LEGENDARY musician Thomas Mapfumo today releases an eight-track album as a special homage to the late Benny Miller — the man who made music
but remained an unsung hero even in death.
Miller could have made it big as a musician himself, but he opted to make others famous as an engineer/producer behind the scenes where his brilliance remained unappreciated by ordinary Zimbabweans.
But when the “custodians” of music apparently snubbed Miller’s contributions to the industry and overlooked him for national awards, Mapfumo took it upon himself to honour the man who is a hero to many musicians with the new album — Tribute to Benny Miller.
The compilation is a magnum opus of cherry-picked tracks that Mapfumo had kept under wraps since recording them a few years ago.

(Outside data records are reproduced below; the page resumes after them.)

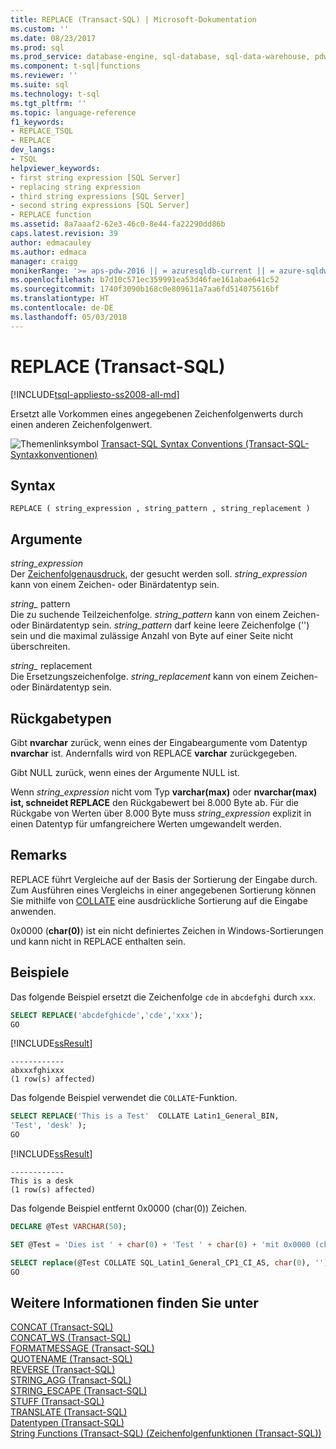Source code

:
 ```yaml
---
title: REPLACE (Transact-SQL) | Microsoft-Dokumentation
ms.custom: ''
ms.date: 08/23/2017
ms.prod: sql
ms.prod_service: database-engine, sql-database, sql-data-warehouse, pdw
ms.component: t-sql|functions
ms.reviewer: ''
ms.suite: sql
ms.technology: t-sql
ms.tgt_pltfrm: ''
ms.topic: language-reference
f1_keywords:
- REPLACE_TSQL
- REPLACE
dev_langs:
- TSQL
helpviewer_keywords:
- first string expression [SQL Server]
- replacing string expression
- third string expressions [SQL Server]
- second string expressions [SQL Server]
- REPLACE function
ms.assetid: 8a7aaaf2-62e3-46c0-8e44-fa22290dd86b
caps.latest.revision: 39
author: edmacauley
ms.author: edmaca
manager: craigg
monikerRange: '>= aps-pdw-2016 || = azuresqldb-current || = azure-sqldw-latest || >= sql-server-2016 || = sqlallproducts-allversions'
ms.openlocfilehash: b7d10c571ec359991ea53d46fae161abae641c52
ms.sourcegitcommit: 1740f3090b168c0e809611a7aa6fd514075616bf
ms.translationtype: HT
ms.contentlocale: de-DE
ms.lasthandoff: 05/03/2018
---
```

# <a name="replace-transact-sql"></a>REPLACE (Transact-SQL)
[!INCLUDE[tsql-appliesto-ss2008-all-md](../../includes/tsql-appliesto-ss2008-all-md.md)]

  Ersetzt alle Vorkommen eines angegebenen Zeichenfolgenwerts durch einen anderen Zeichenfolgenwert.  
  
 ![Themenlinksymbol](../../database-engine/configure-windows/media/topic-link.gif "Topic link icon") [Transact-SQL Syntax Conventions (Transact-SQL-Syntaxkonventionen)](../../t-sql/language-elements/transact-sql-syntax-conventions-transact-sql.md)  
  
## <a name="syntax"></a>Syntax  
  
```  
REPLACE ( string_expression , string_pattern , string_replacement )  
```  
  
## <a name="arguments"></a>Argumente  
 *string_expression*  
 Der [Zeichenfolgenausdruck](../../t-sql/language-elements/expressions-transact-sql.md), der gesucht werden soll. *string_expression* kann von einem Zeichen- oder Binärdatentyp sein.  
  
 *string_* pattern  
 Die zu suchende Teilzeichenfolge. *string_pattern* kann von einem Zeichen- oder Binärdatentyp sein. *string_pattern* darf keine leere Zeichenfolge ('') sein und die maximal zulässige Anzahl von Byte auf einer Seite nicht überschreiten.  
  
 *string_* replacement  
 Die Ersetzungszeichenfolge. *string_replacement* kann von einem Zeichen- oder Binärdatentyp sein.  
  
## <a name="return-types"></a>Rückgabetypen  
 Gibt **nvarchar** zurück, wenn eines der Eingabeargumente vom Datentyp **nvarchar** ist. Andernfalls wird von REPLACE **varchar** zurückgegeben.  
  
 Gibt NULL zurück, wenn eines der Argumente NULL ist.  
  
 Wenn *string_expression* nicht vom Typ **varchar(max)** oder **nvarchar(max) ist, schneidet REPLACE** den Rückgabewert bei 8.000 Byte ab. Für die Rückgabe von Werten über 8.000 Byte muss *string_expression* explizit in einen Datentyp für umfangreichere Werten umgewandelt werden.  
  
## <a name="remarks"></a>Remarks  
 REPLACE führt Vergleiche auf der Basis der Sortierung der Eingabe durch. Zum Ausführen eines Vergleichs in einer angegebenen Sortierung können Sie mithilfe von [COLLATE](~/t-sql/statements/collations.md) eine ausdrückliche Sortierung auf die Eingabe anwenden.  
  
 0x0000 (**char(0)**) ist ein nicht definiertes Zeichen in Windows-Sortierungen und kann nicht in REPLACE enthalten sein.  
  
## <a name="examples"></a>Beispiele  
 Das folgende Beispiel ersetzt die Zeichenfolge `cde` in `abcdefghi` durch `xxx`.  
  
```sql  
SELECT REPLACE('abcdefghicde','cde','xxx');  
GO  
```  
  
 [!INCLUDE[ssResult](../../includes/ssresult-md.md)]  
  
```  
------------  
abxxxfghixxx  
(1 row(s) affected)  
```  
  
 Das folgende Beispiel verwendet die `COLLATE`-Funktion.  
  
```sql  
SELECT REPLACE('This is a Test'  COLLATE Latin1_General_BIN,  
'Test', 'desk' );  
GO  
```  
  
 [!INCLUDE[ssResult](../../includes/ssresult-md.md)]  
  
```  
------------  
This is a desk  
(1 row(s) affected)  
```  

 Das folgende Beispiel entfernt 0x0000 (char(0)) Zeichen.  
  
```sql  
DECLARE @Test VARCHAR(50);

SET @Test = 'Dies ist ' + char(0) + 'Test ' + char(0) + 'mit 0x0000 (char(0)) Zeichen!';

SELECT replace(@Test COLLATE SQL_Latin1_General_CP1_CI_AS, char(0), ''); 
GO  
```  
  
## <a name="see-also"></a>Weitere Informationen finden Sie unter  
 [CONCAT &#40;Transact-SQL&#41;](../../t-sql/functions/concat-transact-sql.md)  
 [CONCAT_WS &#40;Transact-SQL&#41;](../../t-sql/functions/concat-ws-transact-sql.md)  
 [FORMATMESSAGE &#40;Transact-SQL&#41;](../../t-sql/functions/formatmessage-transact-sql.md)  
 [QUOTENAME &#40;Transact-SQL&#41;](../../t-sql/functions/quotename-transact-sql.md)  
 [REVERSE &#40;Transact-SQL&#41;](../../t-sql/functions/reverse-transact-sql.md)  
 [STRING_AGG &#40;Transact-SQL&#41;](../../t-sql/functions/string-agg-transact-sql.md)  
 [STRING_ESCAPE &#40;Transact-SQL&#41;](../../t-sql/functions/string-escape-transact-sql.md)  
 [STUFF &#40;Transact-SQL&#41;](../../t-sql/functions/stuff-transact-sql.md)  
 [TRANSLATE &#40;Transact-SQL&#41;](../../t-sql/functions/translate-transact-sql.md)  
 [Datentypen &#40;Transact-SQL&#41;](../../t-sql/data-types/data-types-transact-sql.md)   
 [String Functions &#40;Transact-SQL&#41; (Zeichenfolgenfunktionen &#40;Transact-SQL&#41;)](../../t-sql/functions/string-functions-transact-sql.md)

The track Vamudhara, recorded in 2000, is likely to set tongues wagging for its warning about giving farmland to the “lazy” as much as it is set to be a hit among many traditional music aficionados for its trance-inducing, harmonious mbira beat.
The mbiras are also spellbindingly thumbed on Horomba, a folklore song in which Mukanya’s voice control is as usual amazing.
Both Vamudhara and Horomba are snippets off Mapfumo’s forthcoming Mbira Unplugged.
Mapfumo’s fans will be glad Nzara Yauya is finally out after its release was sabotaged two years ago. Mhoroi Mhoroi is the other track many will find tempting for its riveting horns.
Miller’s genius on the desk is best exhibited on four remixes of Titambire — a track plucked from Chimurenga ’98. Miller’s creativity and versatility are breathtaking when one takes time for the reverberating dancehall beats he produced in the remixes.
“Benny has been ignored by the people who ought to know best about music,” said Cuthbert Chiromo, Mapfumo’s replication manager. “This album is our own award to him for the dedicated work he did for many musicians.”
Chiromo added: “The likes of Bundu Boys, Paul Matavire, John Chibadura and many others have also been overlooked when it comes to national awards, and I hope musicians in this country will come together to honour these great colleagues.”
Born in Harare on October 11 1947, Benjamin Haim Miller died peacefully on September 2 2005 after suffering a suspected heart attack.
He played guitar for Otis Waygood Blues Band in the Rhodesian days and also fronted the hardcore rock band Klunk. Miller’s hit song Fever was a phenomenon in the 1970s.
Soon after Independence in 1980, Miller teamed up with partner Jane Bartlett to pioneer Zimbabwe’s first record label, One World Records, which was to give birth to well-known musicians such as Louis Mhlanga, Ilanga and Cde Chinx.